Sunday, June 15, 2014

`The Sources of His Literary Powers Are So Mysterious'

“Vladimir Nabokov hadn’t it in him to write an uninteresting sentence.” 

True of Nabokov and true of the author of that sentence, Joseph Epstein, who writes of Speak, Memory, surely among the most beautiful and moving books (and titles) in the language. I thought immediately of another writer, this one notoriously cloddish and ham-fisted but undeniably powerful, one singled out for scorn by Nabokov and for praise by Epstein – Theodore Dreiser. I remember reading “The Mystery of Theodore Dreiser” in the November 1986 issue of The New Criterion, in which Epstein promptly addresses the infelicity of Dreiser’s prose. In his third sentence he writes that the author of Sister Carrie had “an aluminum ear (one down from tin), an unfailing penchant for the purple, an oafish wit, and the literary tact and lightness of touch of a rhinoceros.” He goes on and – be prepared -- his claim will offend aesthetes and the engagé alike: 

“He may not always have been able to write a careful sentence or a well-shaped paragraph, but this did not stand in the way of his turning out powerful novels. To put my cards on the table early in the game, let me say that Theodore Dreiser, in my opinion, is America’s greatest novelist.” 
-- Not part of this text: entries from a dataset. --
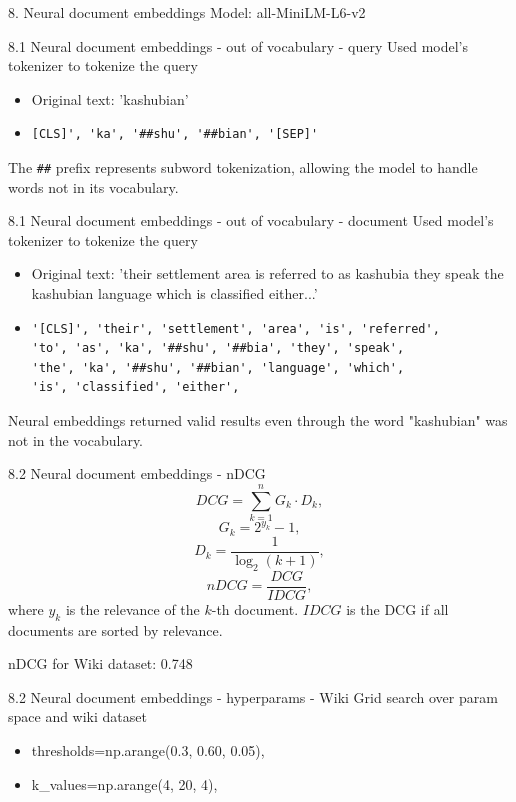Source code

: \documentclass{beamer}
\begin{document}
\begin{frame}{8. Neural document embeddings}
  Model: all-MiniLM-L6-v2
\end{frame}

\begin{frame}[fragile]{8.1 Neural document embeddings - out of vocabulary - query}
  Used model's tokenizer to tokenize the query
  \begin{itemize}
    \item Original text: 'kashubian'
    \item \begin{verbatim}[CLS]', 'ka', '##shu', '##bian', '[SEP]'\end{verbatim}
  \end{itemize}
  The \verb|##| prefix represents subword tokenization, allowing the model to handle words not in its vocabulary.
\end{frame}
\begin{frame}[fragile]{8.1 Neural document embeddings - out of vocabulary - document}
  Used model's tokenizer to tokenize the query
  \begin{itemize}
    \item Original text: 'their settlement area is referred to as kashubia they speak the kashubian language which is classified either...'
    \item \begin{verbatim}
'[CLS]', 'their', 'settlement', 'area', 'is', 'referred',
'to', 'as', 'ka', '##shu', '##bia', 'they', 'speak',
'the', 'ka', '##shu', '##bian', 'language', 'which',
'is', 'classified', 'either',\end{verbatim}
  \end{itemize}
  Neural embeddings returned valid results even through the word "kashubian" was not in the vocabulary.
\end{frame}


\begin{frame}{8.2 Neural document embeddings - nDCG}
  \[ DCG = \sum_{k=1}^{n} G_k \cdot D_k,\]
  \[G_k = 2^{y_k} - 1 , \]
  \[D_k = \frac{1}{\log_2(k+1)},  \]
  \[nDCG = \frac{DCG}{IDCG},\]
  where $y_k$ is the relevance of the $k$-th document.
  $IDCG$ is the DCG if all documents are sorted by relevance.

  nDCG for Wiki dataset: 0.748
\end{frame}


\begin{frame}{8.2 Neural document embeddings - hyperparams - Wiki}
  Grid search over param space and wiki dataset
  \begin{itemize}
    \item thresholds=np.arange(0.3, 0.60, 0.05),
    \item k\_values=np.arange(4, 20, 4),
  \end{itemize}
\end{frame}
\end{document}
I remember being shocked on first reading this (the essay is collected in Partial Payments: Essays on Writers and Their Lives, 1991). I had read most of Dreiser seriously and sympathetically in my teens, and later reread Sister Carrie, Jennie Gerhardt and An American Tragedy. But the prose increasingly got in the way. Years later, I knew a Henry James scholar who reread Sister Carrie and was embarrassed to admit how moving she found the book, in particular Hurstwood’s sad decline. I’m often tempted to return to that novel, but I suspect I’ve been spoiled by a taste for good prose. In the subsequent sentences, Epstein does his best to buck up my fortitude: 

“Herman Melville may have written the greatest single American novel, Henry James plumped deeper into the subtleties of human motivation, Mark Twain written more lyrically about this country, but Theodore Dreiser, that clod, bumbler, yokel, creep, wrote the novels that tell more in the way of elemental truth about American life and character, and tell it in a consistently persuasive and powerful manner, than those of any other American writer before or since his time.” 
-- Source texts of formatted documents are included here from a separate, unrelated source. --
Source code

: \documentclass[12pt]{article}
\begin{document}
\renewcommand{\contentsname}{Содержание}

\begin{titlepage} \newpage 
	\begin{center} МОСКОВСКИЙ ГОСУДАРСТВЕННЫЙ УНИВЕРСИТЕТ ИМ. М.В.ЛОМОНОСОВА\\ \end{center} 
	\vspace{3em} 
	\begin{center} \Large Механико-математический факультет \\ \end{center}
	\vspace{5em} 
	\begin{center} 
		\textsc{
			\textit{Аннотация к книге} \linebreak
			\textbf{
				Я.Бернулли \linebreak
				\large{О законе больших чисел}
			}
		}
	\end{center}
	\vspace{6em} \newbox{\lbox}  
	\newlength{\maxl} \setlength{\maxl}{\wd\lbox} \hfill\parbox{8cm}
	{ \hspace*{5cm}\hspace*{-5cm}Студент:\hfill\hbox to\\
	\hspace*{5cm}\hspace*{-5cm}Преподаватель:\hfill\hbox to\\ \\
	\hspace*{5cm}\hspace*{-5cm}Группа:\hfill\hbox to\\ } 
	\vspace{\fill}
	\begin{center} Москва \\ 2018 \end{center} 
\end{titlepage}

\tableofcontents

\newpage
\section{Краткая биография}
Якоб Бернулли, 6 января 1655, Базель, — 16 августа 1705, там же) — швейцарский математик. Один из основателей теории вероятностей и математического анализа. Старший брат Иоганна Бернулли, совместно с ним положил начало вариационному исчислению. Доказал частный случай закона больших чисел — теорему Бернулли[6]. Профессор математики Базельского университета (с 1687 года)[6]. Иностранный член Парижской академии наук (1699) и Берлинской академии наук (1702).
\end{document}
How many readers or critics can you name who celebrate, with comparable enthusiasm, Nabokov and Dreiser? Epstein is a reader first, then a critic – an important distinction, I think. As a reader he is non-programmatic, non-systematic, without theory, guided by taste and experience. His reading sensibility is big, elastic and generous, without ever being wishy-washy. Consistency is not always a virtue. In Distant Intimacy: A Friendship in the Age of the Internet (2013), Epstein writes to Frederic Raphael: 

“Yet with his wretched prose, his stupid ideas, his entirely unappealing personality, Dreiser wrote some of the most powerful American novels going: partly because he was on to great themes – the hunger of the underdog, the struggle against the loaded dice of destiny, the drama of ambition – and partly because the sources of his literary power are so mysterious.”

1 comment:

Marly Youmans said...

I like it that he gives honor to mystery. One of my favorite essays is still Epstein's "What Yiddish Says."